When something so manifestly good and generous happens, it is natural to respond with gratitude. But in a way the very naturalness of this response has its down side, for it appears to confirm the notion that gratitude is a response; it is evoked by a prior action. And it is exactly this notion that the great spiritual teachers of all traditions have consistently challenged. And precisely in this challenge lies our freedom. Yes, it’s easy to be grateful when something good has been done for you (although, sadly, even this healthy human response seems increasingly under challenge nowadays is our escalating culture of entitlement and victimhood.) But have you ever thought about gratitude not as a response but as a force in its own right: an initiating and healing energy that is not dependent on external circumstances but is rather an innate power of the human soul? When understood and wielded in this fashion, it has the power to liberate us from our self-imposed prisons of self-pity and envy and to actually change the energy fields (and hence, the outcome) of our circumstances. In plain words, we can actually change our reality by being grateful first: not as a response but as an innate way of being.

A lot of people will tell you to make up lists of things in your life to be grateful for. (“Counting your blessings”) You don’t have to conjure up lists of things to talk yourself into being grateful for. It’s hard to cajole your feelings into logical response; feelings are not logical. Instead I’d suggest simply being quiet inside, paying attention to the rise and fall of your breathing, your heartbeat, the sensation of your feet on the ground or the breeze against your cheek.
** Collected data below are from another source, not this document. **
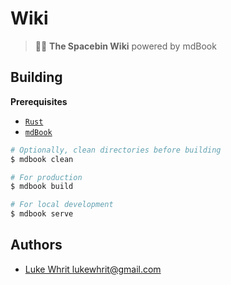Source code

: # Wiki

> 📖🚀 **The Spacebin Wiki** powered by mdBook

## Building

**Prerequisites**

* [`Rust`](https://www.rust-lang.org/)
* [`mdBook`](https://crates.io/crates/mdbook)  

```sh
# Optionally, clean directories before building
$ mdbook clean

# For production
$ mdbook build

# For local development
$ mdbook serve
```

## Authors

* [Luke Whrit <lukewhrit@gmail.com>](https://github.com/lukewhrit)

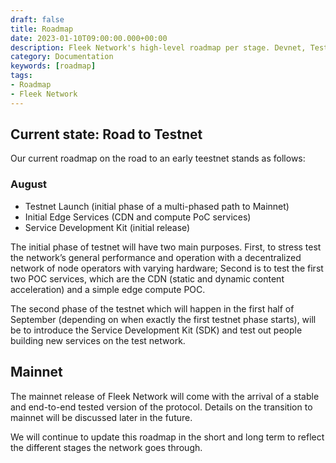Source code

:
 ```yaml
---
draft: false
title: Roadmap
date: 2023-01-10T09:00:00.000+00:00
description: Fleek Network's high-level roadmap per stage. Devnet, Testnet, and Mainnet.
category: Documentation
keywords: [roadmap]
tags:
- Roadmap
- Fleek Network
---
```


## Current state: Road to Testnet

Our current roadmap on the road to an early teestnet stands as follows:

### August

- Testnet Launch (initial phase of a multi-phased path to Mainnet)
- Initial Edge Services (CDN and compute PoC services)
- Service Development Kit (initial release)

The initial phase of testnet will have two main purposes. First, to stress test the network’s general performance and operation with a decentralized network of node operators with varying hardware; Second is to test the first two POC services, which are the CDN (static and dynamic content acceleration) and a simple edge compute POC.

The second phase of the testnet which will happen in the first half of September (depending on when exactly the first testnet phase starts), will be to introduce the Service Development Kit (SDK) and test out people building new services on the test network.

## Mainnet

The mainnet release of Fleek Network will come with the arrival of a stable and end-to-end tested version of the protocol. Details on the transition to mainnet will be discussed later in the future.

We will continue to update this roadmap in the short and long term to reflect the different stages the network goes through.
Let your story go for a few minutes, with all its wants and needs, and pay attention ‘not to what you are but THAT you are’. And in that connection lies the true source of your abundance and the wellspring of gratitude. A well-known Sufi teacher summarizes this teaching well: ‘If you can learn to make all cares into one care, the care for simply being present, you will be cared for by that presence, which is itself creative power and love.’ Gradually you will come to see that gratitude is not a response; it is something that is always flowing through you, and that you can learn to flow with. To be thankful for both abundance and hard times is wisdom, for thankfulness is the panacea that turns pain into happiness.”